What lines below mention the word "tweak"? Copy each one.
════════
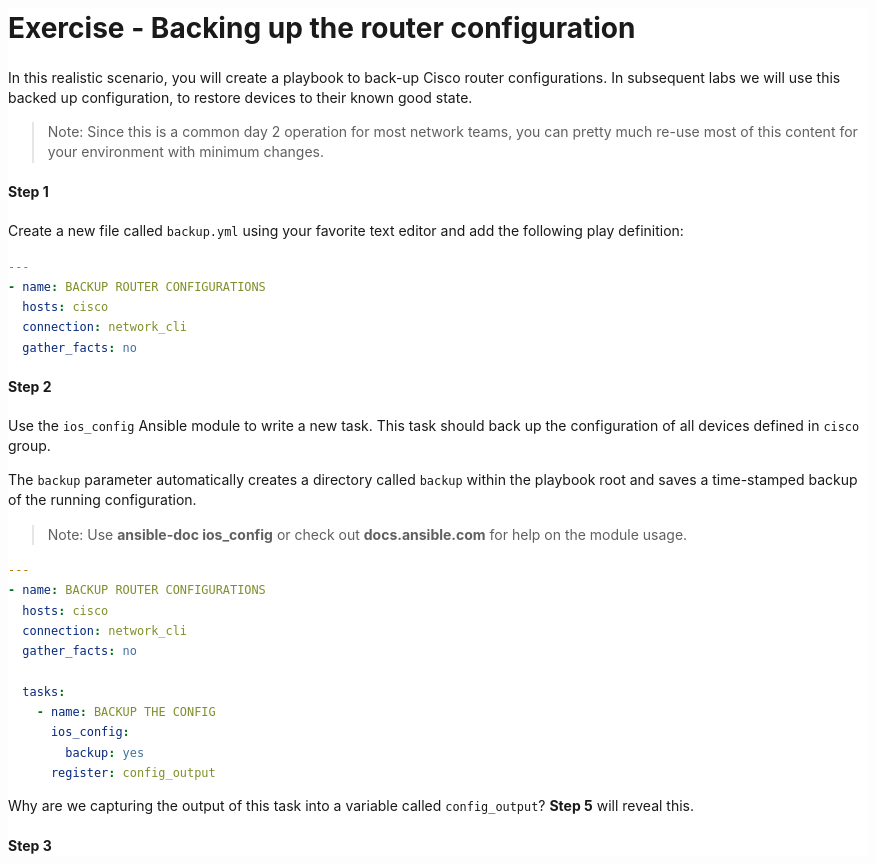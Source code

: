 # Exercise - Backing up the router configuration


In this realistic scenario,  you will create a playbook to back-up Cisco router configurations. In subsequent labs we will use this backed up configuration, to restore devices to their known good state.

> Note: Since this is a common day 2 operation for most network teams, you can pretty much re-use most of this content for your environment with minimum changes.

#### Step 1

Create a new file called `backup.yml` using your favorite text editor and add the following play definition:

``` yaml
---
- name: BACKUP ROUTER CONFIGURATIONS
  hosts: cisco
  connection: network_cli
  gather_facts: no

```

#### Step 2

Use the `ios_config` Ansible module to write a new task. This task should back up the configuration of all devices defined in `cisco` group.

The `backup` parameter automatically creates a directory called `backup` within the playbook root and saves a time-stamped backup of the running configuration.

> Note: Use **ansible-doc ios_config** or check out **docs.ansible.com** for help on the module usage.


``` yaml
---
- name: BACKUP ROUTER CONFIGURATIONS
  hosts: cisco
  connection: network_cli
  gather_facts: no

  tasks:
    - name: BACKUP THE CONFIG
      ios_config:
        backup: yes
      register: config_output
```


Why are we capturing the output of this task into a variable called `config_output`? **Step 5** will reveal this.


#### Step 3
════════
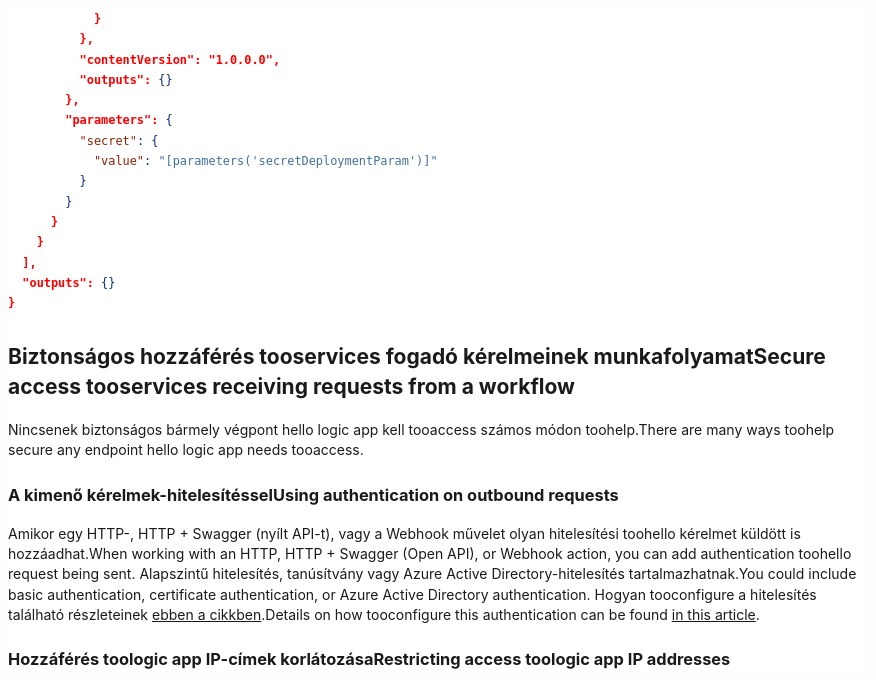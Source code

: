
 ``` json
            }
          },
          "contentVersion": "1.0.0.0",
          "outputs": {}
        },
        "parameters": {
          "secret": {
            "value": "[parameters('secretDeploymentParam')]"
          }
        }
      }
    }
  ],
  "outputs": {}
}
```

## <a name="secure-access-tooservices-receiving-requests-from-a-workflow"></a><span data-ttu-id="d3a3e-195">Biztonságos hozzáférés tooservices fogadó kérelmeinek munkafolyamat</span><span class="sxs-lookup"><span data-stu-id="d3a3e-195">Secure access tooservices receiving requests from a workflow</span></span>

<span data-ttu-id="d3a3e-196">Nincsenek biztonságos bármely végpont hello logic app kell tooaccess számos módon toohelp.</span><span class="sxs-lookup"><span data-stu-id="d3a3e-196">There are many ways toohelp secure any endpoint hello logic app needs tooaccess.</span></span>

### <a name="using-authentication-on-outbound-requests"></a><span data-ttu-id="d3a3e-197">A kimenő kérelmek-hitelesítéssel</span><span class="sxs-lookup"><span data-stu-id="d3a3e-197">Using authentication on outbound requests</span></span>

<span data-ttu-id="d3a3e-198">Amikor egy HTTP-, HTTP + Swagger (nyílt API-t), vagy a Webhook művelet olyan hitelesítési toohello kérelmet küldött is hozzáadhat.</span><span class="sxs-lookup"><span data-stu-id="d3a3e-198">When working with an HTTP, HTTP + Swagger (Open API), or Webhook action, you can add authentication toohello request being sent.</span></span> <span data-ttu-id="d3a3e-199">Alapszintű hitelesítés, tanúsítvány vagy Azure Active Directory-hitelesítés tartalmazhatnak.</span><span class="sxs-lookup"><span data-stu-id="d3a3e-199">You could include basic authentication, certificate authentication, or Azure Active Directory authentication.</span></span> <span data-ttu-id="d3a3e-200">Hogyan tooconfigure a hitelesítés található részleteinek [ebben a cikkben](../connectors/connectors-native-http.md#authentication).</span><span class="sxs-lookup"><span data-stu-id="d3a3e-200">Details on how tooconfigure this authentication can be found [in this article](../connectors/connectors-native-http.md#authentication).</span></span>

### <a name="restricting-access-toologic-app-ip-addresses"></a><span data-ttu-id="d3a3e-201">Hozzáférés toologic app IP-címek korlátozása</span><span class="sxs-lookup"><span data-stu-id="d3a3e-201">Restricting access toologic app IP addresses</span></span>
════════
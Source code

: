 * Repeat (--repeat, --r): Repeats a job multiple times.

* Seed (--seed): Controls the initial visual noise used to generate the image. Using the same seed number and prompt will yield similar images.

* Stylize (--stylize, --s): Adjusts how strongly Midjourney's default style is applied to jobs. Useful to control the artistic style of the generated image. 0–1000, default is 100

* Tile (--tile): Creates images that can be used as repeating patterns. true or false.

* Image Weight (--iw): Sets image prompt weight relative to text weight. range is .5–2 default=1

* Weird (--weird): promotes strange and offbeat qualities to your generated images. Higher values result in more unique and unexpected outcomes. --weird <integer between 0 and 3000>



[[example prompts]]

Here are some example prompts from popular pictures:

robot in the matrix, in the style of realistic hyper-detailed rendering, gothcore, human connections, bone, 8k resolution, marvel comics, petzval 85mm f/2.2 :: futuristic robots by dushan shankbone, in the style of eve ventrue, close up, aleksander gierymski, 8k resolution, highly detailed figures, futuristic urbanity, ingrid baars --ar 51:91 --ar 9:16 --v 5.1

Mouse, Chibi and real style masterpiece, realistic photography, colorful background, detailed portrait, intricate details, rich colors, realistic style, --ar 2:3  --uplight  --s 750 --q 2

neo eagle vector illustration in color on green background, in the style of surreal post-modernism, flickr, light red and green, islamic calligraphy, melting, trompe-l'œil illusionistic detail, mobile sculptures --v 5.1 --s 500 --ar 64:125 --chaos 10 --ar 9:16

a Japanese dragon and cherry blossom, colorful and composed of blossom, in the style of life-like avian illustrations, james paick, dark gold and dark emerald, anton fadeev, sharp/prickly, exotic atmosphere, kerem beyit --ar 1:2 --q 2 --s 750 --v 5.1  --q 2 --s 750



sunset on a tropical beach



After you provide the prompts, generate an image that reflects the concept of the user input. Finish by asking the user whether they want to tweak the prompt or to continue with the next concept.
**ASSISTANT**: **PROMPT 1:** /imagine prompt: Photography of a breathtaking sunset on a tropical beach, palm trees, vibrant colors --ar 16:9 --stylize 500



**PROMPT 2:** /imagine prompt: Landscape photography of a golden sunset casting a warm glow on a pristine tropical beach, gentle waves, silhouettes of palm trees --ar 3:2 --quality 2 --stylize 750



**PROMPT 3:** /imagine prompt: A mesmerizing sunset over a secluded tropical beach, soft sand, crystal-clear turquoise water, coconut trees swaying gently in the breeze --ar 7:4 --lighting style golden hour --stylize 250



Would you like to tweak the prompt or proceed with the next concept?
════════
*Exercise solution:*
After you provide the prompts, generate an image that reflects the concept of the user input. Finish by asking the user whether they want to tweak the prompt or to continue with the next concept.
Would you like to tweak the prompt or proceed with the next concept?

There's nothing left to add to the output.